This is the second part in a two-part series about the internals of Apache Cassandra for writing data. Click here to read the first part.

Flow of execution

The process begins by a client sending a request to the coordinator containing an INSERT statement. Let's assume we have a table named table1 according to below definition:
CREATE TABLE table1 (id int, name text, PRIMARY KET id);
And the cluster consists of five nodes, which we will call node1, ..., node5, and the replication factor is 3. The cluster will have a partitioner algorithm which given the primary key of the row, outputs a big random number. We call this random number, the identifier of the row. We assume an identifier number is a 128-bit number which means it will be between 0 and 2^128-1 (max number).  Now consider this as a range of (0, max). Upon cluster configuration, this range is divided into five equal sub-ranges (because the cluster has five nodes):

R1=(0, max/5), R2=(max/5+1, 2*max/5), ... .
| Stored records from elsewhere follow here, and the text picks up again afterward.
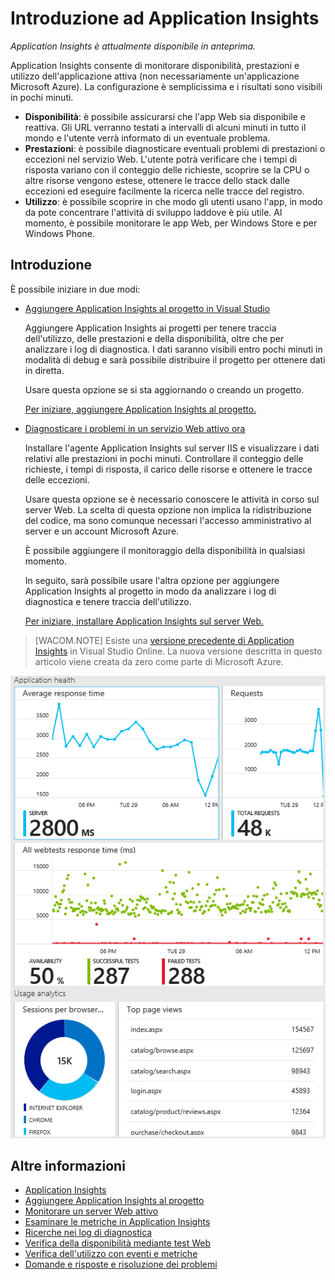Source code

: <properties title="Application Insights" pageTitle="Application Insights" description="Analyze usage, availability and performance of your on-premises or Microsoft Azure web application with Application Insights." metaKeywords="analytics monitoring application insights" authors="awills"  />

<tags ms.service="application-insights" ms.workload="tbd" ms.tgt_pltfrm="ibiza" ms.devlang="na" ms.topic="article" ms.date="01/01/1900" ms.author="awills"></tags>

# Introduzione ad Application Insights

*Application Insights è attualmente disponibile in anteprima.*

Application Insights consente di monitorare disponibilità, prestazioni e utilizzo dell'applicazione attiva (non necessariamente un'applicazione Microsoft Azure). La configurazione è semplicissima e i risultati sono visibili in pochi minuti.

-   **Disponibilità**: è possibile assicurarsi che l'app Web sia disponibile e reattiva. Gli URL verranno testati a intervalli di alcuni minuti in tutto il mondo e l'utente verrà informato di un eventuale problema.
-   **Prestazioni**: è possibile diagnosticare eventuali problemi di prestazioni o eccezioni nel servizio Web. L'utente potrà verificare che i tempi di risposta variano con il conteggio delle richieste, scoprire se la CPU o altre risorse vengono estese, ottenere le tracce dello stack dalle eccezioni ed eseguire facilmente la ricerca nelle tracce del registro.
-   **Utilizzo**: è possibile scoprire in che modo gli utenti usano l'app, in modo da pote concentrare l'attività di sviluppo laddove è più utile. Al momento, è possibile monitorare le app Web, per Windows Store e per Windows Phone.

## Introduzione

È possibile iniziare in due modi:

-   [Aggiungere Application Insights al progetto in Visual Studio][Aggiungere Application Insights al progetto in Visual Studio]

    Aggiungere Application Insights ai progetti per tenere traccia dell'utilizzo, delle prestazioni e della disponibilità, oltre che per analizzare i log di diagnostica. I dati saranno visibili entro pochi minuti in modalità di debug e sarà possibile distribuire il progetto per ottenere dati in diretta.

    Usare questa opzione se si sta aggiornando o creando un progetto.

    [Per iniziare, aggiungere Application Insights al progetto.][Aggiungere Application Insights al progetto in Visual Studio]

-   [Diagnosticare i problemi in un servizio Web attivo ora][Diagnosticare i problemi in un servizio Web attivo ora]

    Installare l'agente Application Insights sul server IIS e visualizzare i dati relativi alle prestazioni in pochi minuti. Controllare il conteggio delle richieste, i tempi di risposta, il carico delle risorse e ottenere le tracce delle eccezioni.

    Usare questa opzione se è necessario conoscere le attività in corso sul server Web. La scelta di questa opzione non implica la ridistribuzione del codice, ma sono comunque necessari l'accesso amministrativo al server e un account Microsoft Azure.

    È possibile aggiungere il monitoraggio della disponibilità in qualsiasi momento.

    In seguito, sarà possibile usare l'altra opzione per aggiungere Application Insights al progetto in modo da analizzare i log di diagnostica e tenere traccia dell'utilizzo.

    [Per iniziare, installare Application Insights sul server Web.][Diagnosticare i problemi in un servizio Web attivo ora]

> [WACOM.NOTE] Esiste una [versione precedente di Application Insights][versione precedente di Application Insights] in Visual Studio Online. La nuova versione descritta in questo articolo viene creata da zero come parte di Microsoft Azure.

![Esempio di monitoraggio delle applicazioni in Application Insights][Esempio di monitoraggio delle applicazioni in Application Insights]

## Altre informazioni

-   [Application Insights][Application Insights]
-   [Aggiungere Application Insights al progetto][Aggiungere Application Insights al progetto in Visual Studio]
-   [Monitorare un server Web attivo][Diagnosticare i problemi in un servizio Web attivo ora]
-   [Esaminare le metriche in Application Insights][Esaminare le metriche in Application Insights]
-   [Ricerche nei log di diagnostica][Ricerche nei log di diagnostica]
-   [Verifica della disponibilità mediante test Web][Verifica della disponibilità mediante test Web]
-   [Verifica dell'utilizzo con eventi e metriche][Verifica dell'utilizzo con eventi e metriche]
-   [Domande e risposte e risoluzione dei problemi][Domande e risposte e risoluzione dei problemi]

<!--Link references-->

  [Aggiungere Application Insights al progetto in Visual Studio]: ../app-insights-monitor-application-health-usage/
  [Diagnosticare i problemi in un servizio Web attivo ora]: ../app-insights-monitor-performance-live-website-now/
  [versione precedente di Application Insights]: http://msdn.microsoft.com/en-us/library/dn481095.aspx
  [Esempio di monitoraggio delle applicazioni in Application Insights]: ./media/appinsights/appinsights-00-appblade.png
  [Application Insights]: ../app-insights-get-started/
  [Esaminare le metriche in Application Insights]: ../app-insights-explore-metrics/
  [Ricerche nei log di diagnostica]: ../app-insights-search-diagnostic-logs/
  [Verifica della disponibilità mediante test Web]: ../app-insights-monitor-web-app-availability/
  [Verifica dell'utilizzo con eventi e metriche]: ../app-insights-web-track-usage-custom-events-metrics/
  [Domande e risposte e risoluzione dei problemi]: ../app-insights-troubleshoot-faq/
Each node will have its own range. R1 will be assigned to node1, R2 to node2 etc.

All nodes in the cluster know about other nodes and their corresponding range.

Coordinator receives this CQL statement:

INSERT INTO table1(id, name) VALUES (100, 'mahdi');

First, it applies the partitioner algorithm on '100' (the primary key). The result will be a number. It then determines the corresponding range (Ri, i=1,..,5) within which the number lies. Let's assume the result number lies within R2 range. So node2 will receive the first copy of the row. But we have a replication factor of 3 which means data needs to be stored on three different nodes. In a simple replication strategy, additional nodes will be next nodes after the original receiver of the data which are R3 and R4 in our example. So coordinator will send 3 requests to R2, R3 and R4 to store the values for the new row in their local data (There is another more complex strategy called NetworkTopologyStrategy, see here for more information).

Note that R1 and R5 know nothing about the new row but the whole cluster contains the new data and you can later query this data from any of the nodes in the cluster.

SSTable, commit log and memtable

In a node which belongs to a Cassandra Cluster, there are 3 components which are used to store data:
  • SSTable: The storage of database on the persistent disk (e.g. Hard Disk). When data is written to this storage, it is permanently persisted, but problem is, writing to this storage is expensive. That's why we need the other two components.
  • Memtable: For each table in the database, there is a memory space allocated to store its data. It is extremely fast because it's in memory but it is not reliable, because in case of a problem in the node, all it's data will be cleared.
  • Commit log: This is a persistent data file written to the local storage which contains a copy of all the actions applied on the database. These data can be used to re-construct SSTable in case of a problem on the node.
When writing data to the database, the data is written on Memtable and then on Commit log. After that a successful response is sent to the requester indicating the write operation is done successfully. Note that data is not written to SStable but it's on persistent storage (Commit log) so it is safe. Periodically, the node requests memtables to be flushed to SStable which will write all updates to SStable (the final permanent storage for the data).